* **Work instruction**:
The answer is to contain only the line containing "Australia has adopted" and the lines after it through the last one, each reproduced exactly as it appears below.

■ ■ ■ ■

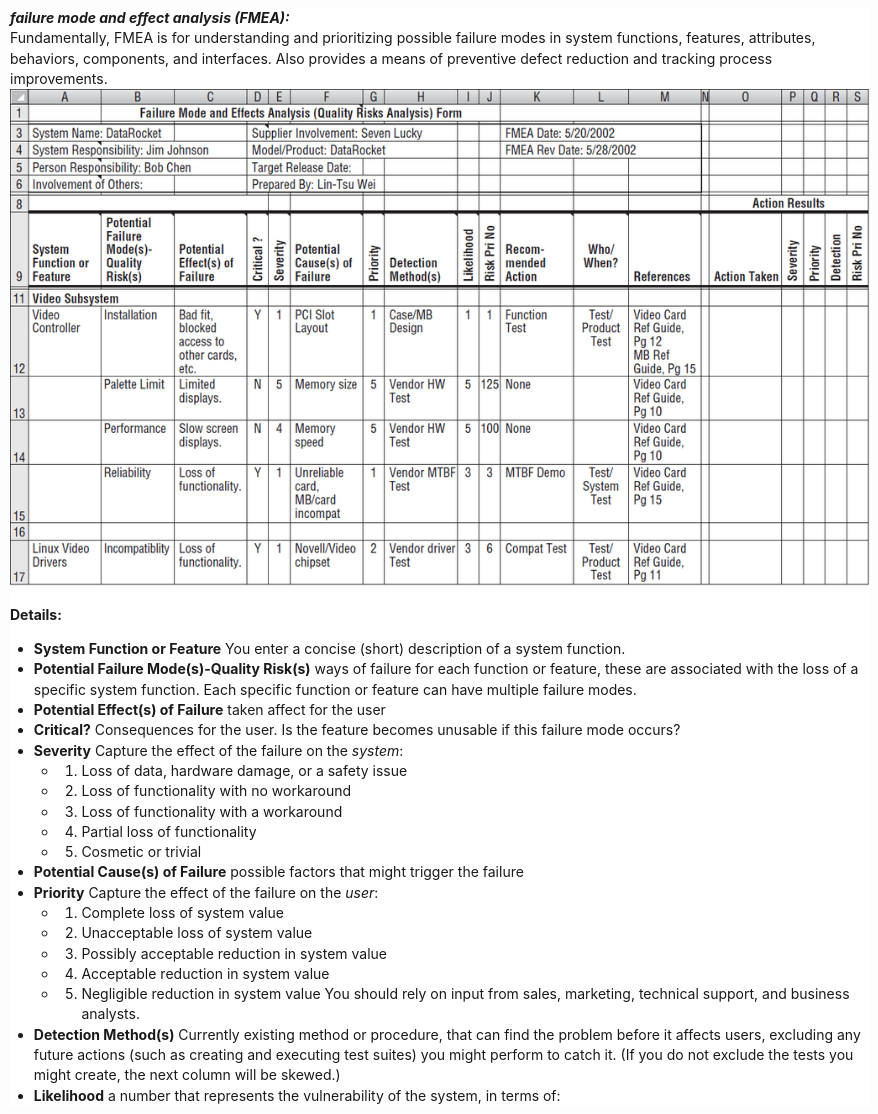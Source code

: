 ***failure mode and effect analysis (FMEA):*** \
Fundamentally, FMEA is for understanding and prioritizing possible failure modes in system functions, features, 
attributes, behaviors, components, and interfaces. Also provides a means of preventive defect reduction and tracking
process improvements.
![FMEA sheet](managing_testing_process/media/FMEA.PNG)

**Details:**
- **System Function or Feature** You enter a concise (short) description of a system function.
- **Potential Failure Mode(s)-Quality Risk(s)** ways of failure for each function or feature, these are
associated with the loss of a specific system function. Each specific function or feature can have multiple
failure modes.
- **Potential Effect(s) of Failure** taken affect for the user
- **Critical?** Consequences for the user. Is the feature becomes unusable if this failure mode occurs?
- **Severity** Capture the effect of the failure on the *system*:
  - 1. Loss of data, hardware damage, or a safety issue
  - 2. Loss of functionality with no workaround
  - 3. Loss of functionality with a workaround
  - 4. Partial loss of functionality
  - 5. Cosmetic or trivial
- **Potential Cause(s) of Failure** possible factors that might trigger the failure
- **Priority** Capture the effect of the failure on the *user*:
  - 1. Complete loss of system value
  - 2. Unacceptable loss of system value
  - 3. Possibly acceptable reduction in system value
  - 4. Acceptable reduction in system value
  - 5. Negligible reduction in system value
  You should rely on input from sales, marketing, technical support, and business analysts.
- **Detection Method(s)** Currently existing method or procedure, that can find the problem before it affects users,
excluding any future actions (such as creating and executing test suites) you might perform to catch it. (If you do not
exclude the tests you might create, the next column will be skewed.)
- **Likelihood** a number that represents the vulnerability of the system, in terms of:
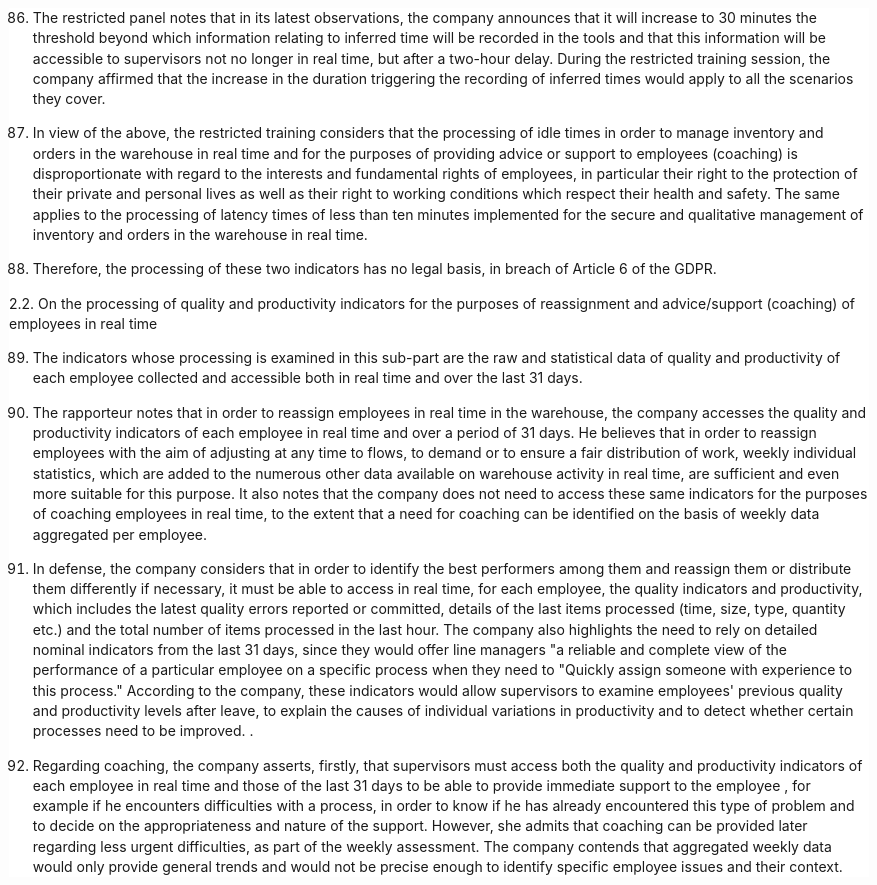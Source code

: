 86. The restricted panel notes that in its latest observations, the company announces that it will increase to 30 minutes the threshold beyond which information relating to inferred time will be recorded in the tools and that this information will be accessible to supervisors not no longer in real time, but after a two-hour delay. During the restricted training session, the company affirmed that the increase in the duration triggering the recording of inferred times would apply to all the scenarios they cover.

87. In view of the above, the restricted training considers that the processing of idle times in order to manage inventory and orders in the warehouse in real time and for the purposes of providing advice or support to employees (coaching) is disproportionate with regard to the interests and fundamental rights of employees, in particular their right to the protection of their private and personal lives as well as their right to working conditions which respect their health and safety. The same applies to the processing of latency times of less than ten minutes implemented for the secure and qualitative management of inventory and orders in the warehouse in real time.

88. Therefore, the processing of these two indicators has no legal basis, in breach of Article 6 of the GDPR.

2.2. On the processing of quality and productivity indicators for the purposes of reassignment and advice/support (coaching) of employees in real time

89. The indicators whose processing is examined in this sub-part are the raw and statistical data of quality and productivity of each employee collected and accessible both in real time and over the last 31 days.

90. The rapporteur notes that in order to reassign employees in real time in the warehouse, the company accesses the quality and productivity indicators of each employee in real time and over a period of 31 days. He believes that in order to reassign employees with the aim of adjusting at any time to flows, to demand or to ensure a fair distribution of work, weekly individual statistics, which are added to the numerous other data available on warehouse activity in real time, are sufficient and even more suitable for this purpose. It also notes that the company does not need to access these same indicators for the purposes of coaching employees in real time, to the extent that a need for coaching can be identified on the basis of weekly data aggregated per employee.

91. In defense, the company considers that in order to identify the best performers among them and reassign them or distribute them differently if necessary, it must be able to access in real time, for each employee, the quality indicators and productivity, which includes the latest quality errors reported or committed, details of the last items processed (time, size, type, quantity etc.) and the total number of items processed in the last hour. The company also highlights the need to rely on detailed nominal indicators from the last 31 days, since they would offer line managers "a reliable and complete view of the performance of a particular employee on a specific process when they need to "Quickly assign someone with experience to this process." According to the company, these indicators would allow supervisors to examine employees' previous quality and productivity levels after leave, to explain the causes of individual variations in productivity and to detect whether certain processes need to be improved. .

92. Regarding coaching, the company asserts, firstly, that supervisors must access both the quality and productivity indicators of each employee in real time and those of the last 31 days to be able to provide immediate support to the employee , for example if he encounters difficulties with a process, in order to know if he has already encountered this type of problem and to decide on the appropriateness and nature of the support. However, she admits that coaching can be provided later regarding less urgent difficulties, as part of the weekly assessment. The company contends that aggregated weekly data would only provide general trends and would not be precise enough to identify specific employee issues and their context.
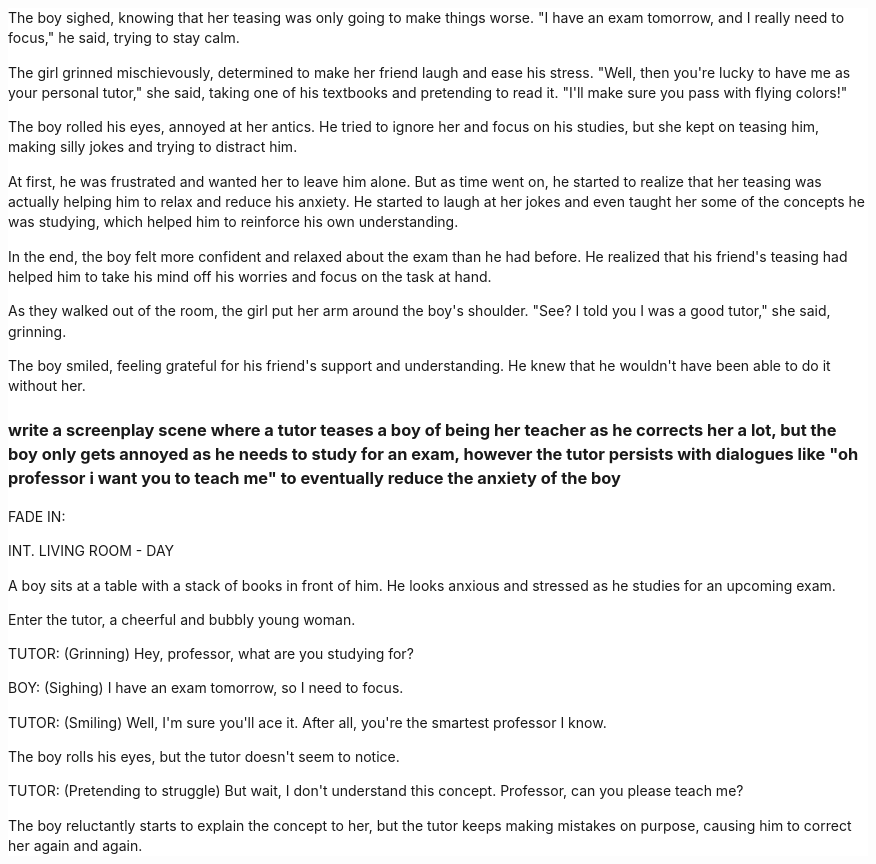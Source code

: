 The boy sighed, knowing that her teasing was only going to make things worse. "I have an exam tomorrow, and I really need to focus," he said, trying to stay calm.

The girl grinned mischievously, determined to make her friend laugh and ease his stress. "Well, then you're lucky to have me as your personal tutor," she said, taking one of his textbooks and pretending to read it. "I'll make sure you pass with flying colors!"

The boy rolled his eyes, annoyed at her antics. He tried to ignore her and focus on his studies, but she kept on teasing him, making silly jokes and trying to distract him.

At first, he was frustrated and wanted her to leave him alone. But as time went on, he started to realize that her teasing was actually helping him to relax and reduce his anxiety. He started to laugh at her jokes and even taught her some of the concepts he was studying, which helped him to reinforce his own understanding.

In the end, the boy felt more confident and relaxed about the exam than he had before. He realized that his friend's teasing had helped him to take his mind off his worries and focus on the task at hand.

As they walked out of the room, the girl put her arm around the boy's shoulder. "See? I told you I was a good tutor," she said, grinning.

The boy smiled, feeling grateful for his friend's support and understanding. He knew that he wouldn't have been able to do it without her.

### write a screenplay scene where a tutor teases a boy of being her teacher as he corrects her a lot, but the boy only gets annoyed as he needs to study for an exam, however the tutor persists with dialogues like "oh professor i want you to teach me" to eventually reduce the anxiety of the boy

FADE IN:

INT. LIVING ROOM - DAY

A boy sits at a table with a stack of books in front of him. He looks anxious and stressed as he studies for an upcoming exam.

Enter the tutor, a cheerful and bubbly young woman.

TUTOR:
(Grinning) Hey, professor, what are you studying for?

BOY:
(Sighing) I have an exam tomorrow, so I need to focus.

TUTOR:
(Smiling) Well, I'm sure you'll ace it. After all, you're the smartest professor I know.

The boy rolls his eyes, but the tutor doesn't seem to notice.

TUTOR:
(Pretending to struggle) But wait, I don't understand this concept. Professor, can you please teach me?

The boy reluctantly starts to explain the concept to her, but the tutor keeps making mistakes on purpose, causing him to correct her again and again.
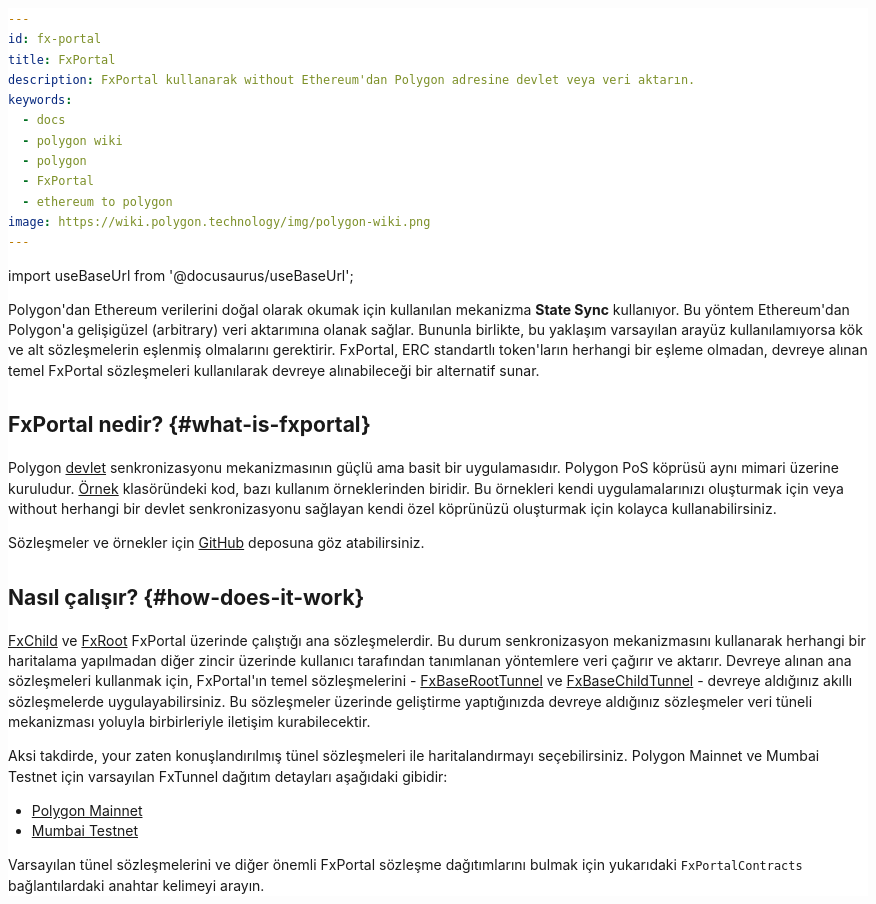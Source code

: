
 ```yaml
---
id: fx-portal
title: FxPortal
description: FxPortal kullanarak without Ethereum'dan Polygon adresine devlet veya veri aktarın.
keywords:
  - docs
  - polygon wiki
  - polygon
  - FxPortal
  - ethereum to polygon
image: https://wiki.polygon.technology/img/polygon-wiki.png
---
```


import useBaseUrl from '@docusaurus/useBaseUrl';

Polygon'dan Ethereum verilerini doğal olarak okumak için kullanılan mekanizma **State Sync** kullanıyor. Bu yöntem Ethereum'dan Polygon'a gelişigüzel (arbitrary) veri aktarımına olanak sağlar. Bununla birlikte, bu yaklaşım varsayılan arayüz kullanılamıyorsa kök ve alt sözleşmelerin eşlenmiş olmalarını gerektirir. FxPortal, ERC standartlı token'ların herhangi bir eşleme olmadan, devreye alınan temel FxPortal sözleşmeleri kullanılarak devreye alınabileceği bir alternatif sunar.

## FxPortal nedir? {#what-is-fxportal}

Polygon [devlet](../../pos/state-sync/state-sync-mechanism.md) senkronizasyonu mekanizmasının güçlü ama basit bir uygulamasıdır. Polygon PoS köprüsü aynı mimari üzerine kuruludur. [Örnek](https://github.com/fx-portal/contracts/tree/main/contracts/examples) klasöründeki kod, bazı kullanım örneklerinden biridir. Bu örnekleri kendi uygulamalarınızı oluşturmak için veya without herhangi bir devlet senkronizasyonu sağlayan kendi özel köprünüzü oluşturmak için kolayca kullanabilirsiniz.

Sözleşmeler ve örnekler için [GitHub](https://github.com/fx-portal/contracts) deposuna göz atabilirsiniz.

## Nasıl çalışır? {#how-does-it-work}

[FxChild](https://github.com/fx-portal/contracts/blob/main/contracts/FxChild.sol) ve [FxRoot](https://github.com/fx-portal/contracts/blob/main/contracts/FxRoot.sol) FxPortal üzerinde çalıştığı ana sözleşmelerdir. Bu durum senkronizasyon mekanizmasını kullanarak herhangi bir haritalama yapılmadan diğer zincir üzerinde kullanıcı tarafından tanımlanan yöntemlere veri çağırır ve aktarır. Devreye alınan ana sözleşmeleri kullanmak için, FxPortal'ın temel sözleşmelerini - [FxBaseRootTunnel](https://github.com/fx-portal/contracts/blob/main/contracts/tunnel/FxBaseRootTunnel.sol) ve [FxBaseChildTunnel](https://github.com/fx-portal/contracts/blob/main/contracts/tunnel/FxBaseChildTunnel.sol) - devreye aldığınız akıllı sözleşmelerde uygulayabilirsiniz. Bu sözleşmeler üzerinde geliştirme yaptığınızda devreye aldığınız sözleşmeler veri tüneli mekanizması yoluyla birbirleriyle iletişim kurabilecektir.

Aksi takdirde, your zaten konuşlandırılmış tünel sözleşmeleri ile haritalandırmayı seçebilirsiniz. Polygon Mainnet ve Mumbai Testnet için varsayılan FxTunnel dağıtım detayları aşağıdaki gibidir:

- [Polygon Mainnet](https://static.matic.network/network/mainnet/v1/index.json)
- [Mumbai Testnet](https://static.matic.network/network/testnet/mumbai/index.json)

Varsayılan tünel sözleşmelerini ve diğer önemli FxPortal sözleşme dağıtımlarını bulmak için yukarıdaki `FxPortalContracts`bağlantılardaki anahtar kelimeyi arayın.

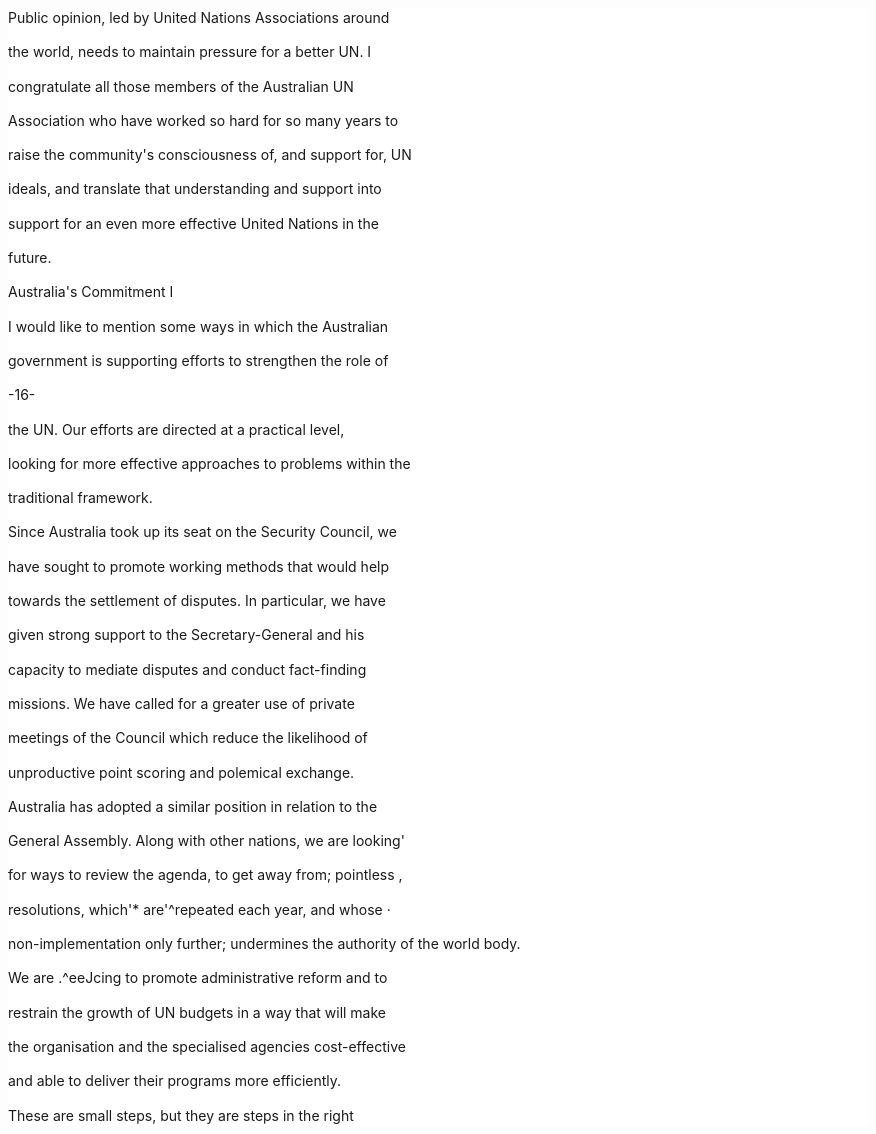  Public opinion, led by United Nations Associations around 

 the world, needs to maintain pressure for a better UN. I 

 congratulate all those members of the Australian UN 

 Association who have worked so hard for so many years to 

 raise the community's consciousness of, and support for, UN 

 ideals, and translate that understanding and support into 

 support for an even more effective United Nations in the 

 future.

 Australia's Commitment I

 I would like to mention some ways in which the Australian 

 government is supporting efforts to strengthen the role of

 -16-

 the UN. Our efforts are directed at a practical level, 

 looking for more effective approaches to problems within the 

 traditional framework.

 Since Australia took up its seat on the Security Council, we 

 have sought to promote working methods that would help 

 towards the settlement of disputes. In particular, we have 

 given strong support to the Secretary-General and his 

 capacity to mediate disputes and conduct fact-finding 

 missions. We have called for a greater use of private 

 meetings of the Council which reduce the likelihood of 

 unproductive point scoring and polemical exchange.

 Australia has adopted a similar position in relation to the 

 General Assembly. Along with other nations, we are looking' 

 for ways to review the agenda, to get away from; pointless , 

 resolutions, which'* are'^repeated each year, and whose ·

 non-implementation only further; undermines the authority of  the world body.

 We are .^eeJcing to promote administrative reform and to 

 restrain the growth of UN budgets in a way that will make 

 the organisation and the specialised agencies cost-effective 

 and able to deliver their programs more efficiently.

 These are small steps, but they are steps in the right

■ ■ ■ ■

* **Answer section**:
 Australia has adopted a similar position in relation to the 

 General Assembly. Along with other nations, we are looking' 

 for ways to review the agenda, to get away from; pointless , 

 resolutions, which'* are'^repeated each year, and whose ·

 non-implementation only further; undermines the authority of  the world body.

 We are .^eeJcing to promote administrative reform and to 

 restrain the growth of UN budgets in a way that will make 

 the organisation and the specialised agencies cost-effective 

 and able to deliver their programs more efficiently.

 These are small steps, but they are steps in the right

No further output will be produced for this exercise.